Reward strategy can be described as the most appropriate and effective instrument
capable of enabling employers to reward their employees according to their practical
contribution to the achievement of the organisation overall business strategy.
Reward strategy should be in fact developed and formulated by employers keeping
in mind and duly considering that its aim is basically that to induce individuals
to behave and perform in a way which can practically and productively support the
organisation in the attainment of competitive edge. It should thus help
employers to secure the company shareholders the best return on their
investment.
Whether
when designing and developing reward strategies employers should only consider the
business needs, it is very unlikely that the reward strategies these have formulated
may produce in practice the intended, expected objectives. To be effectual reward strategies also
need to duly consider and aim at satisfying the employee wants and expectations.
The circumstance that employers before starting to design reward strategies should
investigate and acquire an overarching knowledge and understanding of their employees
wants, can thus be considered as a significant additional fundamental
prerequisite for the development of effective reward strategies. To this extent,
it is indeed also crucially important that strategy-developers gain a clear and
thorough knowledge, comprehension and understanding of the objectives which the
overall business strategy intends to pursue. Since reward strategy is
essentially designed and executed with the aim of helping employers to achieve their
overall business strategy, thinking to plan and develop a reward strategy
independently of the organisation overall strategy would be a massive blunder
and a likely cause for an inevitable failure.
To develop an effectual and consistent reward strategy, nevertheless, having
an appropriate command and consideration of the objectives pursued by the
organization is not enough; having crystal clear ideas of the intent an organisation
aims at pursuing by means of the development of a reward strategy is indeed of
paramount importance, too.
The identification and definition of specific and clear objectives,
before the development of reward strategies, could be indeed considered
somewhat of the glaringly obvious. Notwithstanding, the findings of a CIPD investigation
(2005) revealed that many organisations develop and implement reward strategies
without having previously neither agreed clear objectives, nor defined the approaches
and tools necessary to assess and evaluate the effectiveness of the results
yielded by strategy once implemented. Yet, the CIPD research (2005) showed that
more often than not a certain degree of confusion prevails also in terms of
what, how and when the newly developed and implemented strategy should bring positive
changes.
A gap analysis, thoroughly investigating weaknesses and strengths of the
current reward practices, can to this extent definitely help. It can in fact enable
employers to gain a clear knowledge and understanding of how things are going,
compared to how things were intended or were supposed and believed to be going
(CIPD, 2005). Whether any gaps should emerge from this investigation, employers
should carry out a further analysis aiming at determining the cause of these and
prepare hence the plan of action needed to bridge the identified gaps.

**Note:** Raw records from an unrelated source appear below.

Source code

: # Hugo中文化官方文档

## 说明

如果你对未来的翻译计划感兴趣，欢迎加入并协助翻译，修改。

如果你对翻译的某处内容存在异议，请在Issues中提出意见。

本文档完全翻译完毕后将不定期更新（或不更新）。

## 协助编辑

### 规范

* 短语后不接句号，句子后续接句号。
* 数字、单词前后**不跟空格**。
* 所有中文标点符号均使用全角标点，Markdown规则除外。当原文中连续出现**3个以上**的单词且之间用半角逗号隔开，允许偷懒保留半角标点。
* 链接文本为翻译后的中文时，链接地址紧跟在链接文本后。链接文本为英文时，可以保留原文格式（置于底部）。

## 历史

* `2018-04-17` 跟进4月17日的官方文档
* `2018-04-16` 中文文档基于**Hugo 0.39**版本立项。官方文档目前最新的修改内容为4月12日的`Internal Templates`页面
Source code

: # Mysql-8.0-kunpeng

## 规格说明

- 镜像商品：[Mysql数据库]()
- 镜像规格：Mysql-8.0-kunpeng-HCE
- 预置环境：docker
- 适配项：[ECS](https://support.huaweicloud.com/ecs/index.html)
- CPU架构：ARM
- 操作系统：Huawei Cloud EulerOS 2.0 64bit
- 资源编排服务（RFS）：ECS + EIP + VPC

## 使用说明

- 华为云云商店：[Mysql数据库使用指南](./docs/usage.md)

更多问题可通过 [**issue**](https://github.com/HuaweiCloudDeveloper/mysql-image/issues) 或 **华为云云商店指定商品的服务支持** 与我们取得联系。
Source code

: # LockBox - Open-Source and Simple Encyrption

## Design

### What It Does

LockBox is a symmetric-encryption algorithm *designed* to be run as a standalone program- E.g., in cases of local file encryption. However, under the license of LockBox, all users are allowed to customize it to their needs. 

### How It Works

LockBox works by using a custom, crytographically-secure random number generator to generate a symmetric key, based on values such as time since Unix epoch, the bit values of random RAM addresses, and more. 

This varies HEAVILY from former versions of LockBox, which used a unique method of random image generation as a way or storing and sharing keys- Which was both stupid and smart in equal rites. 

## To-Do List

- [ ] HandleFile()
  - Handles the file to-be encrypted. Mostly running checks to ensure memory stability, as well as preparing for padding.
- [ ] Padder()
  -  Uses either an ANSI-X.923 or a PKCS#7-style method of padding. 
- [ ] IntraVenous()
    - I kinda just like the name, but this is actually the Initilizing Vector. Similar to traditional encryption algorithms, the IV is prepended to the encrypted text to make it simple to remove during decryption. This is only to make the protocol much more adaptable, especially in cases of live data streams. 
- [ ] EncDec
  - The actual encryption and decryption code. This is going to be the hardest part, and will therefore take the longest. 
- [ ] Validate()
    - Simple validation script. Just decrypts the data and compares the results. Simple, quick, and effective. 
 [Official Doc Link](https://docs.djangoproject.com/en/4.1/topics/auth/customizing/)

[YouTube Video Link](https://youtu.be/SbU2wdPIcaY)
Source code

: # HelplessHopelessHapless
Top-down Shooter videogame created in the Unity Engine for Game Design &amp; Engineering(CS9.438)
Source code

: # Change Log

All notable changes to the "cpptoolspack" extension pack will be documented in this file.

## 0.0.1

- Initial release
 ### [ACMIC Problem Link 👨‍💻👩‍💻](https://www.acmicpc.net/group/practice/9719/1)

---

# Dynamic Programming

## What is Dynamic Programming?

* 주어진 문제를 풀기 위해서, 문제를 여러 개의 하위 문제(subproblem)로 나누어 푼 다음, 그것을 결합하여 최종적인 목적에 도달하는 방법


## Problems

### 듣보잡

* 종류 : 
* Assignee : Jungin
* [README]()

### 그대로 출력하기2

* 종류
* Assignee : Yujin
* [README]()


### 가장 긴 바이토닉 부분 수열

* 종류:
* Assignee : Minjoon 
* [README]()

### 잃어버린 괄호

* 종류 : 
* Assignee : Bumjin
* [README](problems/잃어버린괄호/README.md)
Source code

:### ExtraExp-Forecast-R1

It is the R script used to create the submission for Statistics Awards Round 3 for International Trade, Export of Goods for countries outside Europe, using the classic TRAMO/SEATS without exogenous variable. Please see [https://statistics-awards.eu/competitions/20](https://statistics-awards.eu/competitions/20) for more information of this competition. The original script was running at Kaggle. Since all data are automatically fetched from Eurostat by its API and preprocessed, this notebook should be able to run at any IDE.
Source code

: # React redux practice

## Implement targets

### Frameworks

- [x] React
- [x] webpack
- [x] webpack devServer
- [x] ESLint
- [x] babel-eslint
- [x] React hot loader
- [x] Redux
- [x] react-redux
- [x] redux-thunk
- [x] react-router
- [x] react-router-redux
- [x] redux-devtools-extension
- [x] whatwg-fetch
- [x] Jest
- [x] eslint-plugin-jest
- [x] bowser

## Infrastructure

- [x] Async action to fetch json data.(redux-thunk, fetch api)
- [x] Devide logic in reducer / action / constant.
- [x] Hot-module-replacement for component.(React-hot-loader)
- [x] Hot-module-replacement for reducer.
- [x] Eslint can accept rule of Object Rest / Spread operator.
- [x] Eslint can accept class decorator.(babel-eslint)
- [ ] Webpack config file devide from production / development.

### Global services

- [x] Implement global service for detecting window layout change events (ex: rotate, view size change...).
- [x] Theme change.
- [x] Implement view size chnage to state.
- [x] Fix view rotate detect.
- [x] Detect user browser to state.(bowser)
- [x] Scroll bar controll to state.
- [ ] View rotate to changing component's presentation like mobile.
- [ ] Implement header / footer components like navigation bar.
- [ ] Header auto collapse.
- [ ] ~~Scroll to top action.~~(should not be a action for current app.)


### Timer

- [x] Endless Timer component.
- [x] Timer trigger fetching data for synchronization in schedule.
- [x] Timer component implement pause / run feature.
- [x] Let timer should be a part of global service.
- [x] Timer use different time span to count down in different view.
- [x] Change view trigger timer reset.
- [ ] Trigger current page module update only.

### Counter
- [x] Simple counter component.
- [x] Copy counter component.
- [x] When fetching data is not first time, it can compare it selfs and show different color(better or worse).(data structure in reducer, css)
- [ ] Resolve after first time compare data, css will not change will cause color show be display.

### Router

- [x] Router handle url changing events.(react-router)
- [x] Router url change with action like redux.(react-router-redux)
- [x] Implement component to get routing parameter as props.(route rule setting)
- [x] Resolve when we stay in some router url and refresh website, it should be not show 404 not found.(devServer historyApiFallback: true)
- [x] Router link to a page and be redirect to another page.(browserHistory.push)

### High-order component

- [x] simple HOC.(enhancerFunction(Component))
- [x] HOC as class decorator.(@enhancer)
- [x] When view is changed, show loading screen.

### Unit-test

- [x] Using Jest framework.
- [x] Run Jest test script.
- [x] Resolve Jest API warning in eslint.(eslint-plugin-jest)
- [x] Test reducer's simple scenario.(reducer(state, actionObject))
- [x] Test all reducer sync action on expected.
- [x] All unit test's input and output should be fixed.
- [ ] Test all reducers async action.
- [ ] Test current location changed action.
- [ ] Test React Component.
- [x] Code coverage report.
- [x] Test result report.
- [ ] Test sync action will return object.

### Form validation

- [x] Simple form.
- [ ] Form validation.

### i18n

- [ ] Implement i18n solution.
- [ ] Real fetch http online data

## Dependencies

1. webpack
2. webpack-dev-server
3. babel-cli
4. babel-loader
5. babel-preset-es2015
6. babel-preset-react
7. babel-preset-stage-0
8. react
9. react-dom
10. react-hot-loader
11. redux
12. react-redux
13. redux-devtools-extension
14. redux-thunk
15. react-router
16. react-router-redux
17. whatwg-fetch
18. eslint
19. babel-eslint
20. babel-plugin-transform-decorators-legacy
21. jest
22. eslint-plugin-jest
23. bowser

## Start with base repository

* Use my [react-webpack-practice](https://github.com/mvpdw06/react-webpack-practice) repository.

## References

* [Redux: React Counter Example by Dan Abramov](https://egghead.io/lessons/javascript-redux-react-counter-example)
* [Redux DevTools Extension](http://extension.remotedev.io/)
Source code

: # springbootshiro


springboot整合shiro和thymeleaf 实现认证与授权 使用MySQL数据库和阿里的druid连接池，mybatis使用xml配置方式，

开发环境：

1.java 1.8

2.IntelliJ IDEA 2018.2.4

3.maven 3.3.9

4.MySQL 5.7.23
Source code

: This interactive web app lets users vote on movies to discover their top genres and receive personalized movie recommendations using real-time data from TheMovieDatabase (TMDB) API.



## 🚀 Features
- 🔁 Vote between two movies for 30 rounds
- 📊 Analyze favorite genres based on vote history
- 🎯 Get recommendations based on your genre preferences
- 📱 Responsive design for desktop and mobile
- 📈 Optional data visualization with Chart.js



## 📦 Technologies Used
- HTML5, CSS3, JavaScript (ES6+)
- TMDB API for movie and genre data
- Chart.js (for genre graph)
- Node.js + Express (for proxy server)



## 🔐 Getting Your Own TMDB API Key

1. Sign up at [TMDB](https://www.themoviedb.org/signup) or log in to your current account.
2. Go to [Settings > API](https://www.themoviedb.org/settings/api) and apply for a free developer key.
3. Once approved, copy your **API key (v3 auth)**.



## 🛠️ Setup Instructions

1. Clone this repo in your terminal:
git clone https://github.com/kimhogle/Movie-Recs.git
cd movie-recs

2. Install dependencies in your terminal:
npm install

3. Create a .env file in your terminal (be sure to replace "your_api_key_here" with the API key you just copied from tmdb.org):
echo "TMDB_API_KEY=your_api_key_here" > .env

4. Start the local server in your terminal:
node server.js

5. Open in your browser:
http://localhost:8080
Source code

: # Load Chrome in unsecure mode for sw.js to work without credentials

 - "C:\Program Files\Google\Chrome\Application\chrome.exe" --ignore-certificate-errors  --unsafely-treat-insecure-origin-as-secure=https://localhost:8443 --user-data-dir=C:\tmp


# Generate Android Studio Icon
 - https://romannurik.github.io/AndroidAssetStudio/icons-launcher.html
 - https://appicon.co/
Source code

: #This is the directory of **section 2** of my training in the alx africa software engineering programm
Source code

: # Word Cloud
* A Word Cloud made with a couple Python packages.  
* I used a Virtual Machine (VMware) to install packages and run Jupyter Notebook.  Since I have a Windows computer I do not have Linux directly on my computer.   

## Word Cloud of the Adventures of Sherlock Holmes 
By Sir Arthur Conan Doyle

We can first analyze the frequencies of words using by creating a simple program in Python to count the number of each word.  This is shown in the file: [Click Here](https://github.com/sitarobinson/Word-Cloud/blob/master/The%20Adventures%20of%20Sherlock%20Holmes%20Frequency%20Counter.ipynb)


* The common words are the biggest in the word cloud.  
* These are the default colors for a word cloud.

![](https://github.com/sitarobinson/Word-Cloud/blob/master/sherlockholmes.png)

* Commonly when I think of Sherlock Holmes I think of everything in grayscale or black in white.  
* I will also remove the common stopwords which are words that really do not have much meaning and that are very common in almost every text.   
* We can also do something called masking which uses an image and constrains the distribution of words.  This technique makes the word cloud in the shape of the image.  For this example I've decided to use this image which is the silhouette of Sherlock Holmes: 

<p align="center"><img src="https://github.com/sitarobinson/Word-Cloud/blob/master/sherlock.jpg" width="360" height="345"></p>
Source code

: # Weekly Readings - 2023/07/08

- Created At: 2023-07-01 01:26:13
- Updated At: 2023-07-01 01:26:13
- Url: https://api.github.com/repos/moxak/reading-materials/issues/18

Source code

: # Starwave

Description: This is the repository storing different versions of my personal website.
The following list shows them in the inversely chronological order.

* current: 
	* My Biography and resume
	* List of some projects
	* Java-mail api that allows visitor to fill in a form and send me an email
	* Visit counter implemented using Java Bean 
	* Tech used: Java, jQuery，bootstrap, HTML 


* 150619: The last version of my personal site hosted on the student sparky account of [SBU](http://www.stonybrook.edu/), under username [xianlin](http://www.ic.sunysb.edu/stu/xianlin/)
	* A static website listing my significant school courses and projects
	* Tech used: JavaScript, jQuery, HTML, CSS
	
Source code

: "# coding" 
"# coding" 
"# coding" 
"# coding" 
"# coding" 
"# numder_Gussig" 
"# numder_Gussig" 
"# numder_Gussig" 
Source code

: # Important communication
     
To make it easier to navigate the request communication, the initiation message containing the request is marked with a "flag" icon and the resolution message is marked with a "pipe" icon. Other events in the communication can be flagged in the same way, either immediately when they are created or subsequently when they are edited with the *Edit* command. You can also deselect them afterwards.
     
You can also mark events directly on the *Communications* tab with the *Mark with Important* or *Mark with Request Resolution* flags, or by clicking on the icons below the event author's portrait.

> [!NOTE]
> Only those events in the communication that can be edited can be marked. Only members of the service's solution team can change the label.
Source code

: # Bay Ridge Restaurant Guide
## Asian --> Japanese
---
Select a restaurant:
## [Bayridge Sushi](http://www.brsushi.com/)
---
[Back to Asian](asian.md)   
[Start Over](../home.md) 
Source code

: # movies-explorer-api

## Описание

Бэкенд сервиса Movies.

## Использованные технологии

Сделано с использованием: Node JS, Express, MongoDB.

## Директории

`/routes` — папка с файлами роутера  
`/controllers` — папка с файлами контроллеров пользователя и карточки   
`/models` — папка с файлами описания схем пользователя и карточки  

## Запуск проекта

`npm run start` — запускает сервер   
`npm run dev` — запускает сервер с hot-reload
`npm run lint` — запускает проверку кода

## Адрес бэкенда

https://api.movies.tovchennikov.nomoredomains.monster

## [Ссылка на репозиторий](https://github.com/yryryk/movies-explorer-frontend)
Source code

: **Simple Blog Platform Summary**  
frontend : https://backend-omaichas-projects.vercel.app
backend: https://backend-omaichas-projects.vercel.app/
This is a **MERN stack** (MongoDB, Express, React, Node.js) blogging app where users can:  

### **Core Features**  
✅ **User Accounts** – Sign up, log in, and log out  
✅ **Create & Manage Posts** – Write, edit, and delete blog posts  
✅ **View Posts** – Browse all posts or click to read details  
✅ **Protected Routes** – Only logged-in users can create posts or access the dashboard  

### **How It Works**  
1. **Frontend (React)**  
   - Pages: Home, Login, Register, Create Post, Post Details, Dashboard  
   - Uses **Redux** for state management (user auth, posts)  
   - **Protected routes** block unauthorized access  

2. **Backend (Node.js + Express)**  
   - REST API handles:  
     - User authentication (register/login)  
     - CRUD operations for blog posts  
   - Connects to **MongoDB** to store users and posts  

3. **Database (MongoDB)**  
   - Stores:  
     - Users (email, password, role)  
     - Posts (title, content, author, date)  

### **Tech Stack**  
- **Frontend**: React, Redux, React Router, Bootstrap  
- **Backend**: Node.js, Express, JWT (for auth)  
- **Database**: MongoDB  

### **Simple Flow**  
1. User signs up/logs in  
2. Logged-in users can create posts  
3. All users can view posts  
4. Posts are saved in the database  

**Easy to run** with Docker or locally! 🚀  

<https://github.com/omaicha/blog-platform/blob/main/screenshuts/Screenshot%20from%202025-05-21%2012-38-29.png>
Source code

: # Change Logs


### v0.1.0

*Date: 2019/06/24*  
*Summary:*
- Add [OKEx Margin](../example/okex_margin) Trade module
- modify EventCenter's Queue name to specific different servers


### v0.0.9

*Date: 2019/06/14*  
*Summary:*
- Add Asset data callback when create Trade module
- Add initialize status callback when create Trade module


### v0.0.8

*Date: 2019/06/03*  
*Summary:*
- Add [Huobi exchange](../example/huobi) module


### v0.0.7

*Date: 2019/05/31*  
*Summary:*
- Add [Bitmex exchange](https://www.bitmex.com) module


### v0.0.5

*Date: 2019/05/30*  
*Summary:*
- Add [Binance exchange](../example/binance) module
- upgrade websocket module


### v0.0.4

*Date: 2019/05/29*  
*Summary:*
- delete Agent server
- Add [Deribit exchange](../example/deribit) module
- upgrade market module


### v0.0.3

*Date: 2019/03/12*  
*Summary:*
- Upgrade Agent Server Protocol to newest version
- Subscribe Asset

Since the one-size-fits-all approach in reward strategy is by no means
likely to produce any positive effect, HR Professionals should ensure that the
reward strategy they develop and the practices deriving from these both fit the
organisation structure and the management processes and systems the organisation
operates.
In some instances, a number of different approaches to reward could be actually
required within the same organisation, namely when different employees’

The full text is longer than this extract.